If you want a page to show up on a Yahoo! search, you must submit a form
with information about the site.
One of the biggest problems to be solved in
trying to retrieve the information you want is "the verbal disagreement
problem" Verbal disagreement means that you and someone else may not use
the same words or phrases to describe what you're looking for or what
you've found. A search for "automobile," may miss pages that use "car."
Different search engines or indexes use
different methods for determining which pages will be at the top of a
listing. Some page makers repeat words many times on a page, in
invisible type, so a search engine thinks they are more relevant than it
otherwise would. Some searchers or indexers accept money (x cents per
click) from page owners, which encourages them to put certain pages
higher in their listings than they otherwise would.

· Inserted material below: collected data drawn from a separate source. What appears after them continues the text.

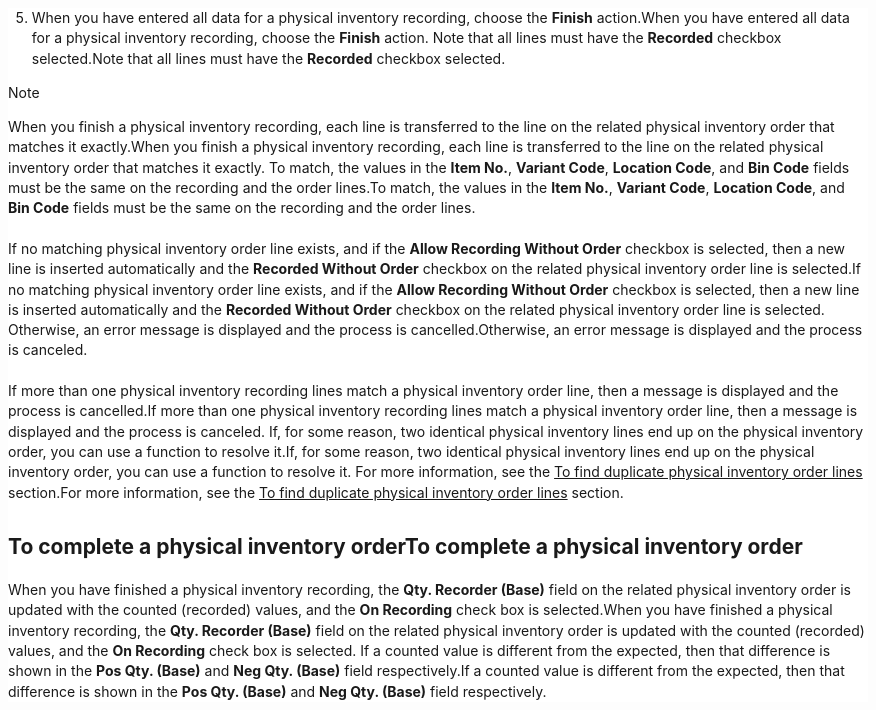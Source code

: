 5. <span data-ttu-id="8085b-170">When you have entered all data for a physical inventory recording, choose the **Finish** action.</span><span class="sxs-lookup"><span data-stu-id="8085b-170">When you have entered all data for a physical inventory recording, choose the **Finish** action.</span></span> <span data-ttu-id="8085b-171">Note that all lines must have the **Recorded** checkbox selected.</span><span class="sxs-lookup"><span data-stu-id="8085b-171">Note that all lines must have the **Recorded** checkbox selected.</span></span>

> [!NOTE]
> <span data-ttu-id="8085b-172">When you finish a physical inventory recording, each line is transferred to the line on the related physical inventory order that matches it exactly.</span><span class="sxs-lookup"><span data-stu-id="8085b-172">When you finish a physical inventory recording, each line is transferred to the line on the related physical inventory order that matches it exactly.</span></span> <span data-ttu-id="8085b-173">To match, the values in the **Item No.**, **Variant Code**, **Location Code**, and **Bin Code** fields must be the same on the recording and the order lines.</span><span class="sxs-lookup"><span data-stu-id="8085b-173">To match, the values in the **Item No.**, **Variant Code**, **Location Code**, and **Bin Code** fields must be the same on the recording and the order lines.</span></span><br /><br />
> <span data-ttu-id="8085b-174">If no matching physical inventory order line exists, and if the **Allow Recording Without Order** checkbox is selected, then a new line is inserted automatically and the **Recorded Without Order** checkbox on the related physical inventory order line is selected.</span><span class="sxs-lookup"><span data-stu-id="8085b-174">If no matching physical inventory order line exists, and if the **Allow Recording Without Order** checkbox is selected, then a new line is inserted automatically and the **Recorded Without Order** checkbox on the related physical inventory order line is selected.</span></span> <span data-ttu-id="8085b-175">Otherwise, an error message is displayed and the process is cancelled.</span><span class="sxs-lookup"><span data-stu-id="8085b-175">Otherwise, an error message is displayed and the process is canceled.</span></span><br /><br />
> <span data-ttu-id="8085b-176">If more than one physical inventory recording lines match a physical inventory order line, then a message is displayed and the process is cancelled.</span><span class="sxs-lookup"><span data-stu-id="8085b-176">If more than one physical inventory recording lines match a physical inventory order line, then a message is displayed and the process is canceled.</span></span> <span data-ttu-id="8085b-177">If, for some reason, two identical physical inventory lines end up on the physical inventory order, you can use a function to resolve it.</span><span class="sxs-lookup"><span data-stu-id="8085b-177">If, for some reason, two identical physical inventory lines end up on the physical inventory order, you can use a function to resolve it.</span></span> <span data-ttu-id="8085b-178">For more information, see the [To find duplicate physical inventory order lines](#to-find-duplicate-physical-inventory-order-lines) section.</span><span class="sxs-lookup"><span data-stu-id="8085b-178">For more information, see the [To find duplicate physical inventory order lines](#to-find-duplicate-physical-inventory-order-lines) section.</span></span>

## <a name="to-complete-a-physical-inventory-order"></a><span data-ttu-id="8085b-179">To complete a physical inventory order</span><span class="sxs-lookup"><span data-stu-id="8085b-179">To complete a physical inventory order</span></span>
<span data-ttu-id="8085b-180">When you have finished a physical inventory recording, the **Qty. Recorder (Base)** field on the related physical inventory order is updated with the counted (recorded) values, and the **On Recording** check box is selected.</span><span class="sxs-lookup"><span data-stu-id="8085b-180">When you have finished a physical inventory recording, the **Qty. Recorder (Base)** field on the related physical inventory order is updated with the counted (recorded) values, and the **On Recording** check box is selected.</span></span> <span data-ttu-id="8085b-181">If a counted value is different from the expected, then that difference is shown in the **Pos Qty. (Base)** and **Neg Qty. (Base)** field respectively.</span><span class="sxs-lookup"><span data-stu-id="8085b-181">If a counted value is different from the expected, then that difference is shown in the **Pos Qty. (Base)** and **Neg Qty. (Base)** field respectively.</span></span>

What Google's founders saw, apparently before others, was that hyperlinks could be used to assign
|
values to web pages-the more links, the more
value. They go even farther by assigning values based on the pages
where those links are found. A link on New York Times' home page carries
more value than a link from a personal home page might, because more
pages link to the Times' page than the personal one.
IBM's Almaden Research Center's Clever
Project looks at links much like Google does, but can assign them
different values, depending on the search request. When it finds a page
filled with useful links on a subject, it calls it a "hub" page. "Then,
unlike Google, it analyzes the hubs to discover 'authorities'--pages
that online experts in [a particular subject] regard as the most useful
and interesting--and uses the authorities to judge the quality of the
hubs. Emerging from all that is ...[what IBM's Andrew Tomkins calls]
`the footprint of a community. The surprising thing is that as the
number of pages grows, the number of communities shrinks. ...This is a
way to understand the emergence of ...patterns ...trends, ideas,
communities. It could be beyond search. It could give people what they
are looking for.'"
Because there doesn't seem to be much money
in simply searching, many search engines and web indexers have become
portals, which encourage other uses and accept advertising.
The article ends with this, from Google's
Page, "The great thing about search is that we are not going to solve it
any time soon. ...I see no end to what we need to do. If we aren't a
lot better next year, we will already be forgotten."
|